Cette Bangkokienne de naissance est arrivée un peu par hasard dans le restaurant « Insects in the backyard » (« Des insectes dans l’arrière-cour »), qui vient d’ouvrir à Chang Chui, une friche artistique de Bangkok où se pressent les « hipsters » de la capitale, entre boutiques de vinyles et de designers de mode locaux.

Contrairement à de nombreux Bangkokiens des classes aisées, Ratta ne snobe pas les vendeurs ambulants d’insectes, dont les clients habituels sont plutôt, sur les marchés de la ville, les travailleurs venus de régions rurales du pays, notamment du nord et du nord-est, nostalgiques des vers et criquets frits de leur enfance.
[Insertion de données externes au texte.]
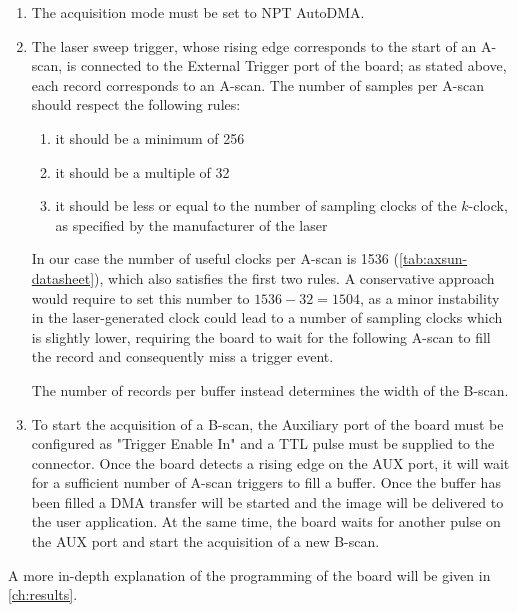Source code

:     \begin{enumerate}
    	
    	\item The acquisition mode must be set to NPT AutoDMA.
    	
    	\item The laser sweep trigger, whose rising edge corresponds to the start of an A-scan, is connected to the External Trigger port of the board; as stated above, each record corresponds to an A-scan. The number of samples per A-scan should respect the following rules:
    	\begin{enumerate}
    		\item it should be a minimum of 256
    		\item it should be a multiple of 32
    		\item it should be less or equal to the number of sampling clocks of the $k$-clock, as specified by the manufacturer of the laser
    	\end{enumerate}
    
    	In our case the number of useful clocks per A-scan is 1536 (\autoref{tab:axsun-datasheet}), which also satisfies the first two rules. A conservative approach would require to set this number to $1536-32 =1504$, as a minor instability in the laser-generated clock could lead to a number of sampling clocks which is slightly lower, requiring the board to wait for the following A-scan to fill the record and consequently miss a trigger event. 
    	
    	The number of records per buffer instead determines the width of the B-scan. 
    	
    	\item  To start the acquisition of a B-scan, the Auxiliary port of the board must be configured as "Trigger Enable In" and a TTL pulse must be supplied to the connector. Once the board detects a rising edge on the AUX port, it will wait for a sufficient number of A-scan triggers to fill a buffer. Once the buffer has been filled a DMA transfer will be started and the image will be delivered to the user application.
    	At the same time, the board waits for another pulse on the AUX port and start the acquisition of a new B-scan. 
    \end{enumerate}
    
    A more in-depth explanation of the programming of the board will be given in \autoref{ch:results}.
« La nourriture est bien présentée, cela donne une impression de sophistication », loin des étals d’insectes sur le marché où les insectes grillés sont servis à la pelle, comme des cacahuètes ou des bonbons en vrac, analyse-t-elle.

Le chef de « Insects in the backyard », Thitiwat Tantragarn, qui a travaillé aux Etats-Unis, a élaboré son menu en mélangeant recettes locales comme la sauce aux oeufs de fourmi et influences occidentales comme les raviolis à la chair de punaise d’eau géante.

Préjugés

« La punaise d’eau géante a un goût de crabe, d’où mon idée de la préparer en raviolis, avec une sauce au safran », explique-t-il, dans le jardin du restaurant, décoré de plantes carnivores.

Avec comme leit-motiv de « créer une harmonie » entre le goût de l’insecte et les autres ingrédients.

Paradoxalement, alors que la Thaïlande produit chaque année des tonnes de criquets destinés à être mangés en snacks par ses citoyens, la gastronomie thaïlandaise utilise assez peu les insectes, bien moins que le Cambodge voisin.

Quand ils ne sont pas mangés tels quels, juste grillés, les insectes apparaissent parfois dans la confection de sauces, comme de la pâte de piment au criquet.

Mais l’engouement des chefs en Occident pour les insectes, avec livres de cuisine spécialisés et chefs réputés convertis, n’a pas atteint les cuisines thaïlandaises.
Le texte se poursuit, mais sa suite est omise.